The 2020 census data needed for the redrawing of voting districts around the country are extremely delayed and now expected by Sept. 30.
A senior Democratic aide who was briefed by the Census Bureau on Friday, but not authorized to speak ahead of the bureau's planned public announcement, confirmed the schedule change to NPR.
The bureau's public information office has not responded to NPR's inquiries.
Dogged by the coronavirus pandemic and the Trump administration's interference with the census schedule, the latest expected release date — six months past the March 31 legal deadline — could throw upcoming elections into chaos in states facing tight redistricting deadlines for Congress, as well as state and local offices.

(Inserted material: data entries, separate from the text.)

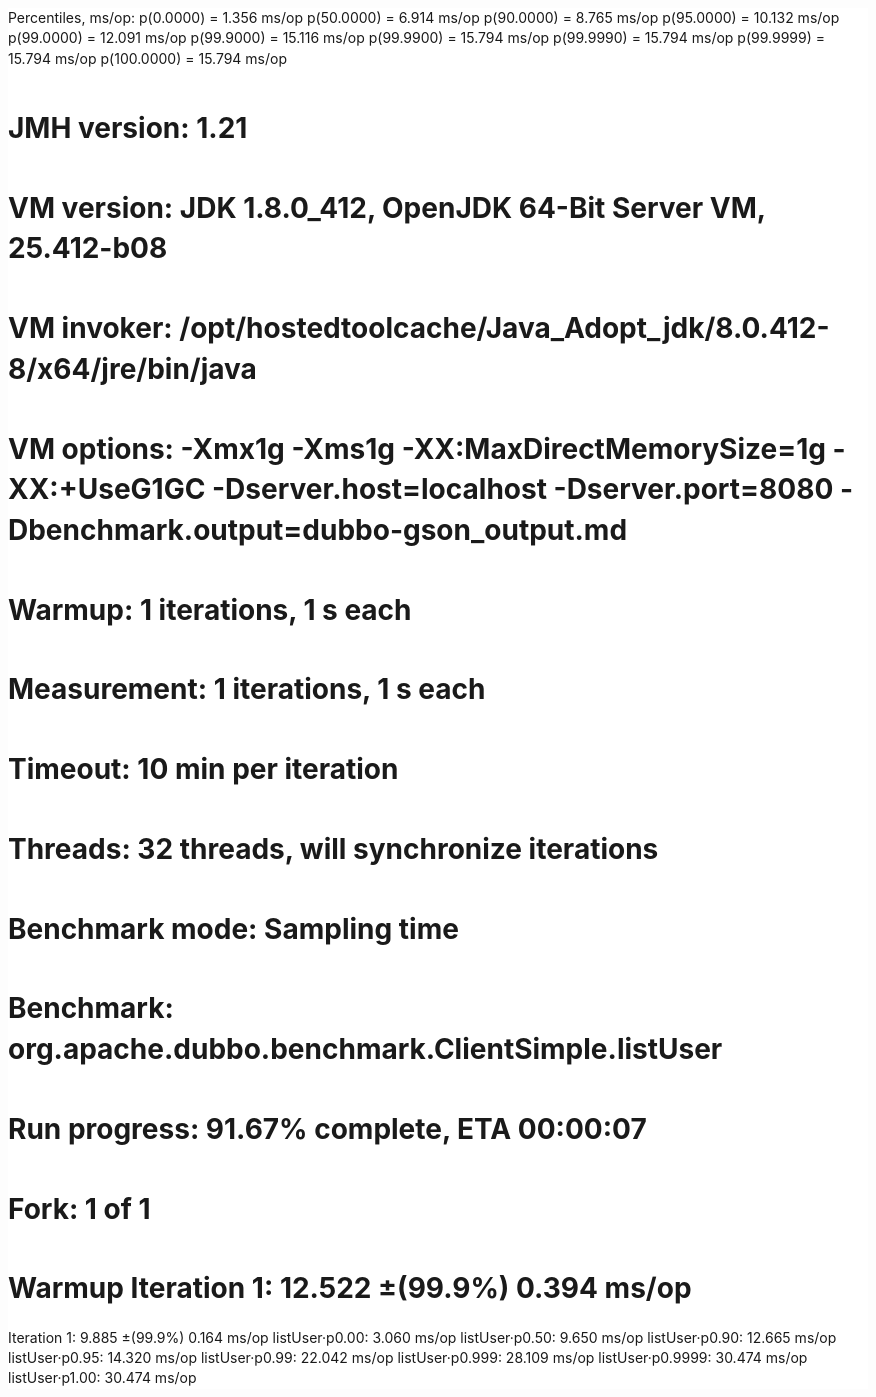   Percentiles, ms/op:
      p(0.0000) =      1.356 ms/op
     p(50.0000) =      6.914 ms/op
     p(90.0000) =      8.765 ms/op
     p(95.0000) =     10.132 ms/op
     p(99.0000) =     12.091 ms/op
     p(99.9000) =     15.116 ms/op
     p(99.9900) =     15.794 ms/op
     p(99.9990) =     15.794 ms/op
     p(99.9999) =     15.794 ms/op
    p(100.0000) =     15.794 ms/op


# JMH version: 1.21
# VM version: JDK 1.8.0_412, OpenJDK 64-Bit Server VM, 25.412-b08
# VM invoker: /opt/hostedtoolcache/Java_Adopt_jdk/8.0.412-8/x64/jre/bin/java
# VM options: -Xmx1g -Xms1g -XX:MaxDirectMemorySize=1g -XX:+UseG1GC -Dserver.host=localhost -Dserver.port=8080 -Dbenchmark.output=dubbo-gson_output.md
# Warmup: 1 iterations, 1 s each
# Measurement: 1 iterations, 1 s each
# Timeout: 10 min per iteration
# Threads: 32 threads, will synchronize iterations
# Benchmark mode: Sampling time
# Benchmark: org.apache.dubbo.benchmark.ClientSimple.listUser

# Run progress: 91.67% complete, ETA 00:00:07
# Fork: 1 of 1
# Warmup Iteration   1: 12.522 ±(99.9%) 0.394 ms/op
Iteration   1: 9.885 ±(99.9%) 0.164 ms/op
                 listUser·p0.00:   3.060 ms/op
                 listUser·p0.50:   9.650 ms/op
                 listUser·p0.90:   12.665 ms/op
                 listUser·p0.95:   14.320 ms/op
                 listUser·p0.99:   22.042 ms/op
                 listUser·p0.999:  28.109 ms/op
                 listUser·p0.9999: 30.474 ms/op
                 listUser·p1.00:   30.474 ms/op
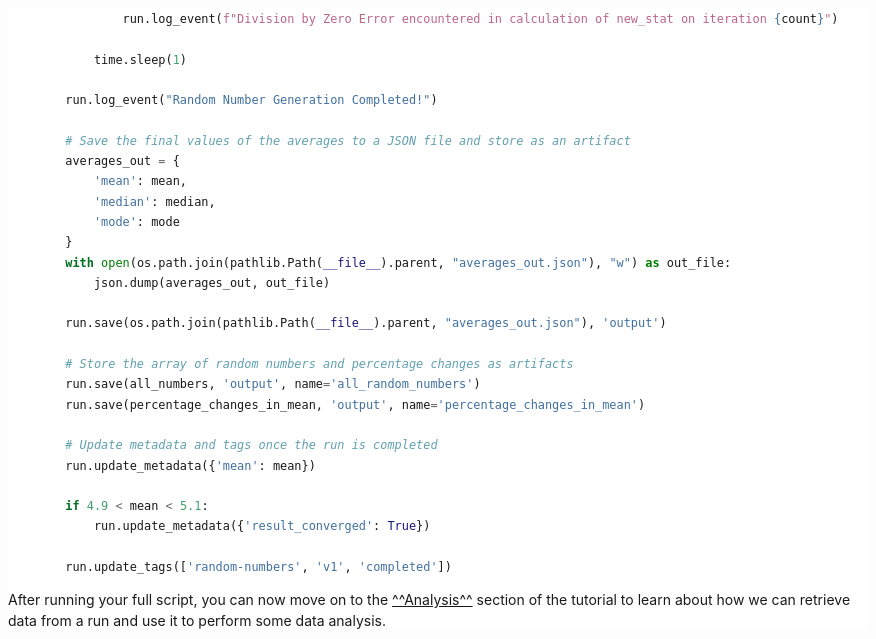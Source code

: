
 ```  py
                run.log_event(f"Division by Zero Error encountered in calculation of new_stat on iteration {count}") 

            time.sleep(1)

        run.log_event("Random Number Generation Completed!")

        # Save the final values of the averages to a JSON file and store as an artifact
        averages_out = {
            'mean': mean,
            'median': median,
            'mode': mode
        }
        with open(os.path.join(pathlib.Path(__file__).parent, "averages_out.json"), "w") as out_file:
            json.dump(averages_out, out_file)

        run.save(os.path.join(pathlib.Path(__file__).parent, "averages_out.json"), 'output')

        # Store the array of random numbers and percentage changes as artifacts
        run.save(all_numbers, 'output', name='all_random_numbers')
        run.save(percentage_changes_in_mean, 'output', name='percentage_changes_in_mean')

        # Update metadata and tags once the run is completed
        run.update_metadata({'mean': mean})

        if 4.9 < mean < 5.1:
            run.update_metadata({'result_converged': True})

        run.update_tags(['random-numbers', 'v1', 'completed'])
```

After running your full script, you can now move on to the [^^Analysis^^](/tutorial/analysis) section of the tutorial to learn about how we can retrieve data from a run and use it to perform some data analysis.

Before the latest delay, first reported by The New York Times, was confirmed, the bureau had been signaling since April 2020 that states would likely receive redistricting data by the end of this July. But last month, the bureau tried to reset expectations to after July 30. The statistical agency, a bureau official explained, needed more time to run quality checks on duplicate and incomplete census responses.
Since counting ended in October, the bureau has been trying to sort through irregularities in records from college dormitories and other group living quarters, plus a higher than usual number of responses gathered without preassigned "Census ID" codes that help with matching addresses.
The bureau has also pushed back the release of new state population counts that determine each state's new share of 435 seats in the House of Representatives and the Electoral College. Those numbers are now expected sometime within the range of April 16-30.
Democratic Sen. Brian Schatz of Hawaii, along with Sens. Lisa Murkowski and Dan Sullivan, both Republicans from Alaska, announced Friday they plan to introduce a new Senate bill that formally extends the legal reporting deadlines for census results.
"The Census Bureau should take all the time it needs to report its data and make sure every person is counted as mandated by the Constitution," Schatz said in a statement. "Our bill would extend these statutory deadlines and ensure that we get a fair, accurate count."